- **PROMPT**
Return every line of the records, exact and in full, until you have returned the line with "<td>プライベート読み取り/書き込み</td>", and include none of the pictures.

+===+

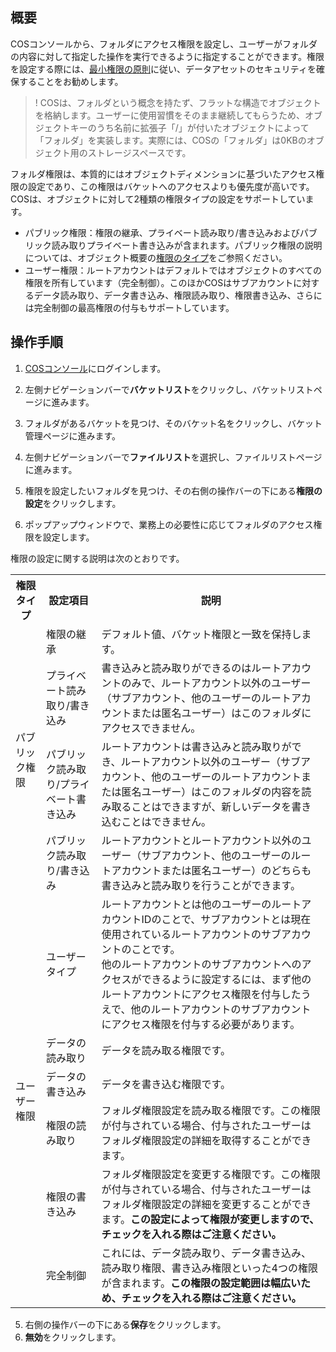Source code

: ## 概要

COSコンソールから、フォルダにアクセス権限を設定し、ユーザーがフォルダの内容に対して指定した操作を実行できるように指定することができます。権限を設定する際には、[最小権限の原則](https://intl.cloud.tencent.com/document/product/436/32972)に従い、データアセットのセキュリティを確保することをお勧めします。

>! COSは、フォルダという概念を持たず、フラットな構造でオブジェクトを格納します。ユーザーに使用習慣をそのまま継続してもらうため、オブジェクトキーのうち名前に拡張子「/」が付いたオブジェクトによって「フォルダ」を実装します。実際には、COSの「フォルダ」は0KBのオブジェクト用のストレージスペースです。

フォルダ権限は、本質的にはオブジェクトディメンションに基づいたアクセス権限の設定であり、この権限はバケットへのアクセスよりも優先度が高いです。COSは、オブジェクトに対して2種類の権限タイプの設定をサポートしています。

- パブリック権限：権限の継承、プライベート読み取り/書き込みおよびパブリック読み取りプライベート書き込みが含まれます。パブリック権限の説明については、オブジェクト概要の[権限のタイプ](https://intl.cloud.tencent.com/document/product/436/13324)をご参照ください。
- ユーザー権限：ルートアカウントはデフォルトではオブジェクトのすべての権限を所有しています（完全制御）。このほかCOSはサブアカウントに対するデータ読み取り、データ書き込み、権限読み取り、権限書き込み、さらには完全制御の最高権限の付与もサポートしています。

## 操作手順

1. [COSコンソール](https://console.cloud.tencent.com/cos5)にログインします。
2. 左側ナビゲーションバーで**バケットリスト**をクリックし、バケットリストページに進みます。
3. フォルダがあるバケットを見つけ、そのバケット名をクリックし、バケット管理ページに進みます。
4. 左側ナビゲーションバーで**ファイルリスト**を選択し、ファイルリストページに進みます。
5. 権限を設定したいフォルダを見つけ、その右側の操作バーの下にある**権限の設定**をクリックします。

6. ポップアップウィンドウで、業務上の必要性に応じてフォルダのアクセス権限を設定します。

権限の設定に関する説明は次のとおりです。
<table>
   <tr>
      <th>権限タイプ</th>
      <th>設定項目</th>
      <th>説明</th>
   </tr>
   <tr>
      <td rowspan="4">パブリック権限</td>
      <td>権限の継承</td>
      <td>デフォルト値、バケット権限と一致を保持します。</td>
   </tr>
   <tr>
      <td>プライベート読み取り/書き込み</td>
      <td>書き込みと読み取りができるのはルートアカウントのみで、ルートアカウント以外のユーザー（サブアカウント、他のユーザーのルートアカウントまたは匿名ユーザー）はこのフォルダにアクセスできません。</td>
   </tr>
   <tr>
      <td>パブリック読み取り/プライベート書き込み</td>
      <td>ルートアカウントは書き込みと読み取りができ、ルートアカウント以外のユーザー（サブアカウント、他のユーザーのルートアカウントまたは匿名ユーザー）はこのフォルダの内容を読み取ることはできますが、新しいデータを書き込むことはできません。</td>
   </tr>
   <tr>
      <td>パブリック読み取り/書き込み</td>
      <td>ルートアカウントとルートアカウント以外のユーザー（サブアカウント、他のユーザーのルートアカウントまたは匿名ユーザー）のどちらも書き込みと読み取りを行うことができます。</td>
   </tr>
   <tr>
      <td rowspan="6">ユーザー権限</td>
      <td>ユーザータイプ</td>
      <td>ルートアカウントとは他のユーザーのルートアカウントIDのことで、サブアカウントとは現在使用されているルートアカウントのサブアカウントのことです。<br>他のルートアカウントのサブアカウントへのアクセスができるように設定するには、まず他のルートアカウントにアクセス権限を付与したうえで、他のルートアカウントのサブアカウントにアクセス権限を付与する必要があります。</td>
   </tr>
   <tr>
      <td>データの読み取り</td>
      <td>データを読み取る権限です。</td>
   </tr>
   <tr>
      <td>データの書き込み</td>
      <td>データを書き込む権限です。</td>
   </tr>
   <tr>
      <td>権限の読み取り</td>
      <td>フォルダ権限設定を読み取る権限です。この権限が付与されている場合、付与されたユーザーはフォルダ権限設定の詳細を取得することができます。</td>
   </tr>
   <tr>
      <td>権限の書き込み</td>
			<td>フォルダ権限設定を変更する権限です。この権限が付与されている場合、付与されたユーザーはフォルダ権限設定の詳細を変更することができます。<b>この設定によって権限が変更しますので、チェックを入れる際はご注意ください。</b></td>
   </tr>
   <tr>
      <td>完全制御</td>
      <td>これには、データ読み取り、データ書き込み、読み取り権限、書き込み権限といった4つの権限が含まれます。<b>この権限の設定範囲は幅広いため、チェックを入れる際はご注意ください。</b></td>
   </tr>
</table>





5. 右側の操作バーの下にある**保存**をクリックします。
6. **無効**をクリックします。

+===+

- **WRITTEN SOLUTION**
Source code

: ## 概要

COSコンソールから、フォルダにアクセス権限を設定し、ユーザーがフォルダの内容に対して指定した操作を実行できるように指定することができます。権限を設定する際には、[最小権限の原則](https://intl.cloud.tencent.com/document/product/436/32972)に従い、データアセットのセキュリティを確保することをお勧めします。

>! COSは、フォルダという概念を持たず、フラットな構造でオブジェクトを格納します。ユーザーに使用習慣をそのまま継続してもらうため、オブジェクトキーのうち名前に拡張子「/」が付いたオブジェクトによって「フォルダ」を実装します。実際には、COSの「フォルダ」は0KBのオブジェクト用のストレージスペースです。

フォルダ権限は、本質的にはオブジェクトディメンションに基づいたアクセス権限の設定であり、この権限はバケットへのアクセスよりも優先度が高いです。COSは、オブジェクトに対して2種類の権限タイプの設定をサポートしています。

- パブリック権限：権限の継承、プライベート読み取り/書き込みおよびパブリック読み取りプライベート書き込みが含まれます。パブリック権限の説明については、オブジェクト概要の[権限のタイプ](https://intl.cloud.tencent.com/document/product/436/13324)をご参照ください。
- ユーザー権限：ルートアカウントはデフォルトではオブジェクトのすべての権限を所有しています（完全制御）。このほかCOSはサブアカウントに対するデータ読み取り、データ書き込み、権限読み取り、権限書き込み、さらには完全制御の最高権限の付与もサポートしています。

## 操作手順

1. [COSコンソール](https://console.cloud.tencent.com/cos5)にログインします。
2. 左側ナビゲーションバーで**バケットリスト**をクリックし、バケットリストページに進みます。
3. フォルダがあるバケットを見つけ、そのバケット名をクリックし、バケット管理ページに進みます。
4. 左側ナビゲーションバーで**ファイルリスト**を選択し、ファイルリストページに進みます。
5. 権限を設定したいフォルダを見つけ、その右側の操作バーの下にある**権限の設定**をクリックします。

6. ポップアップウィンドウで、業務上の必要性に応じてフォルダのアクセス権限を設定します。

権限の設定に関する説明は次のとおりです。
<table>
   <tr>
      <th>権限タイプ</th>
      <th>設定項目</th>
      <th>説明</th>
   </tr>
   <tr>
      <td rowspan="4">パブリック権限</td>
      <td>権限の継承</td>
      <td>デフォルト値、バケット権限と一致を保持します。</td>
   </tr>
   <tr>
      <td>プライベート読み取り/書き込み</td>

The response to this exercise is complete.